В общем и целом в будущем – пустота.
В настоящем скучно и серо, надоела домашняя обстановка, хочется жить одной, чтобы никто не мешал, не лез в душу, когда тебе этого не хочется.
Наташу сегодня не видела. Она что-то хандрит. Кроме того, ей нездоровится, болит у нее бок, ходит к доктору. Меня это беспокоит, знаю по себе, что нет хуже болеть и ходить по докторам. Хочется мне встряхнуть Наташу, но не знаю как, тем более что теперь нам трудно быть вдвоем – и наши приехали, и у нее народ, Валька постоянно на глазах. Я все как будто жду чего-то, что вот что-то сделается, все будет по– новому, лучше. Не знаю, откуда у меня такое чувство, ведь оно ни на чем не основано.
Писать больше нечего и не хочется. Времени много. Может, еще Наташа забежит с собакой? Нужно бы было мне сходить сегодня к ней, но не пошла, мешается мне у них Валька, да и вообще… не стоит.
31 августа, суббота
Эх, опять я сдвинулась и такая злая, что ужас. С чего разозлилась, не знаю. Или, может, оттого, что сегодня опять мне пришлось столкнуться со своим социальным положением? Дело в том, что временное мое пребывание на службе в тресте кончается. Теперь меня должны или уволить, или зачислить в штат и оставить на постоянную работу. Уволить меня не могут, так как сейчас много работы, остается одно – зачислить в штат. Сегодня член правления подписал бумажку о моем зачислении в штат, зав. отд. эк. труда тоже подписал бумажку, где мне определено жалованье в 80 руб. – в общем, все в порядке. Но, оказывается, управляющий делами против меня, потому что у меня отец кустарь, а нужно принимать на службу только детей рабочих. Меня это разозлило. Да чем же мой отец хуже рабочего, чем буржуазнее? Или в прошлом он был буржуем? Ведь в прошлом-то он чистый рабочий, настоящий пролетарий, и отец его был кровным пролетарием. Так в чем же дело? Что требуется-то в таком случае? Обязательно будь сейчас рабочим, а в прошлом можешь быть кем угодно? Эх, дела! Такая меня обида берет за отца, а сделать ничего не могу, даже сказать в его защиту ничего не могу, потому что говорить не умею.

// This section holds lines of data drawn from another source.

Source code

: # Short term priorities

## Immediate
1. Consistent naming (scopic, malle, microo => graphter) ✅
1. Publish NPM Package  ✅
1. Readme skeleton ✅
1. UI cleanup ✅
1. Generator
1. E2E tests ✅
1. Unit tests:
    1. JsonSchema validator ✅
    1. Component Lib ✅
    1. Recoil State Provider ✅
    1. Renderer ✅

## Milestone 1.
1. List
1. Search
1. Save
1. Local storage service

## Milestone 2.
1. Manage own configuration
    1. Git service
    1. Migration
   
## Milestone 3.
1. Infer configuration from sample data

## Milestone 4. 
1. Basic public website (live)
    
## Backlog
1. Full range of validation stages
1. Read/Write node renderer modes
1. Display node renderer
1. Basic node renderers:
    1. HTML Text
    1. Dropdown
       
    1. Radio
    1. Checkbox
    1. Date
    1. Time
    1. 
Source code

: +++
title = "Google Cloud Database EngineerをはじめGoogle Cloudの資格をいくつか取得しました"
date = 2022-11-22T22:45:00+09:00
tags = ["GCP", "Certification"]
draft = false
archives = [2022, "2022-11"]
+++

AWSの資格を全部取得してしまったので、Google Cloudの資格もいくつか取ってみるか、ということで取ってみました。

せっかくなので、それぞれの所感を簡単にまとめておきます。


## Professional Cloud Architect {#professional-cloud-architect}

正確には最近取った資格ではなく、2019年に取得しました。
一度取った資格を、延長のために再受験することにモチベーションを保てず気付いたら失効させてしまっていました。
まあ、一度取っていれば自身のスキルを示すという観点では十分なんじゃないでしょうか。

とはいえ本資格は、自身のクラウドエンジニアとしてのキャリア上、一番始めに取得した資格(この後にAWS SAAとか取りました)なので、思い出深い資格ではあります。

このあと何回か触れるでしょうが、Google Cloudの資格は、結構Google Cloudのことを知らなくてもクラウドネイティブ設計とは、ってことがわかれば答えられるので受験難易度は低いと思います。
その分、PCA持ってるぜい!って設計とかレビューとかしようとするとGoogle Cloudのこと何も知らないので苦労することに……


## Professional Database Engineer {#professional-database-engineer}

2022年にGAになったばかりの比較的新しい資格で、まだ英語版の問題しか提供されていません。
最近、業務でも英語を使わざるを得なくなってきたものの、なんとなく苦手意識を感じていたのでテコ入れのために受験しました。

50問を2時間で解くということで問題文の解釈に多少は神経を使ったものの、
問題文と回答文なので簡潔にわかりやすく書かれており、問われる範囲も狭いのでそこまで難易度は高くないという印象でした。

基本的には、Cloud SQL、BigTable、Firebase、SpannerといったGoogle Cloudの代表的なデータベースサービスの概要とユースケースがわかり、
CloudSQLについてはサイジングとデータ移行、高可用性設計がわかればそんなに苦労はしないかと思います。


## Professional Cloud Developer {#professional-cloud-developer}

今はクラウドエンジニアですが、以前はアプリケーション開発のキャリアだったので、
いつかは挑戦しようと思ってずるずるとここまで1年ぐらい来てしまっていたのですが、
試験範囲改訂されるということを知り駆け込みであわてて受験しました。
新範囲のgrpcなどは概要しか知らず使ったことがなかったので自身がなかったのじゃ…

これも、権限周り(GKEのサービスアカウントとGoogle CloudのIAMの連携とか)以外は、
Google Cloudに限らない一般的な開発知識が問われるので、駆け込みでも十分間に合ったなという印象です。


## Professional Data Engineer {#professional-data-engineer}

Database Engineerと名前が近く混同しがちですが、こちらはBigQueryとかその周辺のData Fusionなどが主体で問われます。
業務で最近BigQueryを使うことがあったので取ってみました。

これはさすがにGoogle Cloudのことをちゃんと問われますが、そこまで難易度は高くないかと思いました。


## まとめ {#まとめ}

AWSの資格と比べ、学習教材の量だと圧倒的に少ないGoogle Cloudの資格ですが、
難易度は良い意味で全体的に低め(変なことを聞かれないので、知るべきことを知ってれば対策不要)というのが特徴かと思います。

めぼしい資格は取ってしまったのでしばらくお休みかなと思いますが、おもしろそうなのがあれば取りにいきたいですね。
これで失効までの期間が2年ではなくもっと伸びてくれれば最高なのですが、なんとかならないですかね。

И ничего мудреного не будет, если меня вычистят из треста только потому, что у меня отец называется кустарем, а не рабочим… И как это страшно надоело слышать на каждом шагу: рабочие, дети рабочих, орабочивание… Возьмешь, например, газету и видишь: «Рабочие постановили… рабочие требуют… рабочие решают, рабочие… рабочих… рабочим… рабочих… рабочими… о рабочих…», все одно, все надоело. Если бы все слова, где имеются приставки от производного «рабочий», были бы правдивы, тогда бы ладно, можно было бы молчать, а то ведь все ложь, беспросветная ложь и глупая ложь, и все это видят, видят и те, кто пишет, и все-таки лгут. Лгут потому, что государство называется рабочим, и поэтому нельзя восхвалять другие классы населения. Когда как следует подумаешь о теперешней жизни, так такое берет отвращение к теперешнему строю, ко всей сознательной и бессознательной лжи, что прямо кричать хочется, беситься, драться, но никак не мирно наблюдать и примиряться, потому что это «лучший строй в мире, когда власть в руках трудящихся». В руках трудящихся… которые заботятся о своем благополучии и кармане, но некоторые действительно работают.
4 сентября, среда
Сегодня я получила профсоюзный билет. Теперь я член профсоюза «Химиков», и, как говорит Ольга Ник., член нашего месткома, я теперь стала человеком. Отчасти она права – теперь большую роль играет профсоюзный билет. О проведении меня в штат ничего не известно. В воскресенье был Мюд. Были демонстрации. Я ходила с ячейкой от ТЭЖЕ, которая является составной: из наших сотрудников и из сотрудников ТЭЖЕ. Из нашего «Лесохима» была лишь я одна, пришла еще Шура Куприянова, но она куда-то ушла. Мне пришлось заводить знакомство с комсомолками, или, вернее, просто шататься в одиночку. Веселья от этого было, конечно, мало, вернее, совсем не было. Никто из девчат мне не понравился. Да и вообще, вся ячейка нескладная. Большинство пришло без формы, по-моему, это плохо, нет единства. Когда пошли, то две дивчины стали петь, то есть попросту орать во всю глотку, другие подтягивали. Вначале у меня еще было равновесие, я старалась даже петь, но потом, приглядываясь к девчатам, я стала падать духом. Решительно мне никто не нравился, прямо до тошноты противно было смотреть на некоторых. Например, одна дивчина (не знаю, как зовут), длинная, худая, вялая, стриженная по-мужски, но это ничего, а главное, нечищеная юбка и страшно грязная и мятая комсомольская рубашка, с неглаженым, кое-как пришитым воротником, который она даже расправить не могла. Когда я глядела на нее, меня брало отвращение. Неужели у нее не было времени сделать приличной свою единственную комсомольскую форму? Просто неряшество. Все это внешнее наблюдение, и за внутреннее содержание оно говорить не может, но все-таки есть что-то отталкивающее.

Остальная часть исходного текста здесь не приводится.